Url: https://www.superc.ca/epicerie-en-ligne/circulaire?sortOrder=relevance&filter=%3Arelevance%3Adeal%3ACirculaire+et+promotions

Sitemap:
{"_id":"superc","startUrl":["https://www.superc.ca/epicerie-en-ligne/circulaire?sortOrder=relevance&filter=%3Arelevance%3Adeal%3ACirculaire+et+promotions"],"selectors":[{"elementLimit":0,"id":"product wrapper","multiple":true,"parentSelectors":["_root"],"scroll":false,"selector":".tiles-container","type":"SelectorElement"},{"extractAttribute":"data-product-code","id":"Product code","multiple":true,"parentSelectors":["product wrapper"],"selector":".tile-product","type":"SelectorElementAttribute"},{"id":"product name","multiple":true,"parentSelectors":["product wrapper"],"regex":"","selector":".head__title","type":"SelectorText"}]}

Hey, anytime I add an elementattribute selector the table does not match:


is there a way to fix this?

thanks

Hi,

The wrapper selector should match each product card, and the data selectors nested inside should not have 'multiple' checked:

{"_id":"superc","startUrl":["https://www.superc.ca/epicerie-en-ligne/circulaire?sortOrder=relevance&filter=%3Arelevance%3Adeal%3ACirculaire+et+promotions"],"selectors":[{"elementLimit":0,"id":"product wrapper","multiple":true,"parentSelectors":["_root"],"scroll":false,"selector":".tile-product","type":"SelectorElement"},{"extractAttribute":"data-product-code","id":"Product code","multiple":false,"parentSelectors":["product wrapper"],"selector":"_parent_","type":"SelectorElementAttribute"},{"id":"product name","multiple":false,"parentSelectors":["product wrapper"],"regex":"","selector":".head__title","type":"SelectorText"}]}

ah perfect, thank you. I have another question. Is it possible to extract information put like this in a element attribute:

data-product="{'ProductId':'00000_000000006882010089','BrandName':'Compliments','FullDisplayName':'Champignons blancs','CategoryName':null,'IsAgeRequired':false,'SizeLabel':'','Size':'227 g','ProductUrl':'/fr/produit/champignonsblancs/00000_000000006882010089','ProductImageUrl':'https://sbs-prd-cdn-products.azureedge.net/media/image/product/fr/medium/0006882010089.jpg','HasNewPrice':false,'PromotionName':null,'RegularPrice':2.99000,'SalesPrice':2.49000,'CustomerProductComment':null,'PopularityFactor':4.0,'ProductSKU':'0006882010089_00000','RawSKU':null,'CountryOfOrigin':''}"
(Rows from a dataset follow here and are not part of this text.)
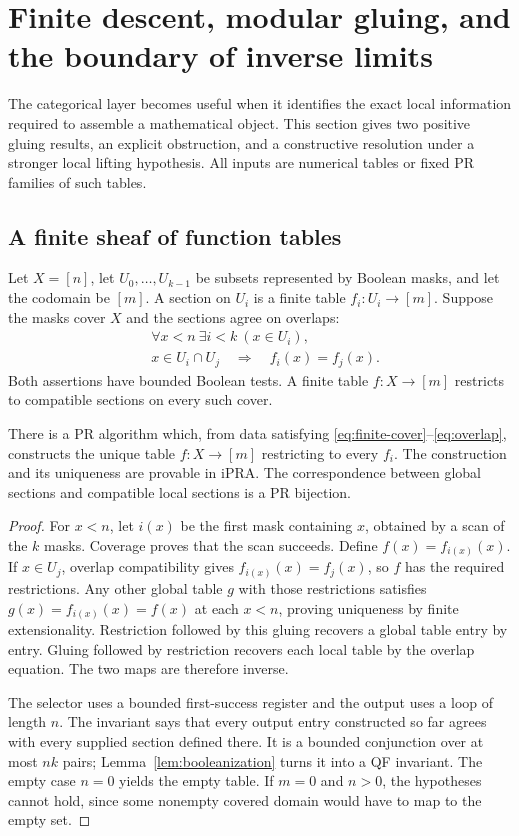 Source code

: \section{Finite descent, modular gluing, and the boundary of inverse limits}
\label{sec:descent}

The categorical layer becomes useful when it identifies the exact local
information required to assemble a mathematical object. This section gives
two positive gluing results, an explicit obstruction, and a constructive
resolution under a stronger local lifting hypothesis. All inputs are numerical
tables or fixed PR families of such tables.

\subsection{A finite sheaf of function tables}

Let $X=[n]$, let $U_0,\ldots,U_{k-1}$ be subsets represented by Boolean masks,
and let the codomain be $[m]$. A section on $U_i$ is a finite table
$f_i:U_i\to[m]$. Suppose the masks cover $X$ and the sections agree on
overlaps:
\begin{align}
 &\forall x<n\ \exists i<k\ (x\in U_i),\label{eq:finite-cover}\\
 &x\in U_i\cap U_j\quad\Longrightarrow\quad f_i(x)=f_j(x).
 \label{eq:overlap}
\end{align}
Both assertions have bounded Boolean tests. A finite table $f:X\to[m]$
restricts to compatible sections on every such cover.

\begin{theorem}
\label{thm:finite-glue}
There is a PR algorithm which, from data satisfying
\eqref{eq:finite-cover}--\eqref{eq:overlap}, constructs the unique table
$f:X\to[m]$ restricting to every $f_i$. The construction and its
uniqueness are provable in iPRA. The correspondence between global sections
and compatible local sections is a PR bijection.
\end{theorem}

\begin{proof}
For $x<n$, let $i(x)$ be the first mask containing $x$, obtained by a scan of
the $k$ masks. Coverage proves that the scan succeeds. Define
$f(x)=f_{i(x)}(x)$. If $x\in U_j$, overlap compatibility gives
$f_{i(x)}(x)=f_j(x)$, so $f$ has the required restrictions.
Any other global table $g$ with those restrictions satisfies
$g(x)=f_{i(x)}(x)=f(x)$ at each $x<n$, proving uniqueness by finite
extensionality. Restriction followed by this gluing recovers a global table
entry by entry. Gluing followed by restriction recovers each local table by
the overlap equation. The two maps are therefore inverse.

The selector uses a bounded first-success register and the output uses a
loop of length $n$. The invariant says that every output entry constructed
so far agrees with every supplied section defined there. It is a bounded
conjunction over at most $nk$ pairs; Lemma~\ref{lem:booleanization} turns it
into a QF invariant. The empty case $n=0$ yields the empty table. If $m=0$
and $n>0$, the hypotheses cannot hold, since some nonempty covered domain
would have to map to the empty set.
\end{proof}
like if i wanted to get "ProductId" or "FullDisplayName"

thanks!

You would have to scrape the whole JSON block (in {}) and extract the required data points in post-processing, for instance, by applying a regex in Excel.

But i mean is it possible to extract the data points within the webscrapper or only in excel afterwards

Not within the extension, only in Web Scraper Cloud.

Let me confirm... it is possible to do without postprocessing ))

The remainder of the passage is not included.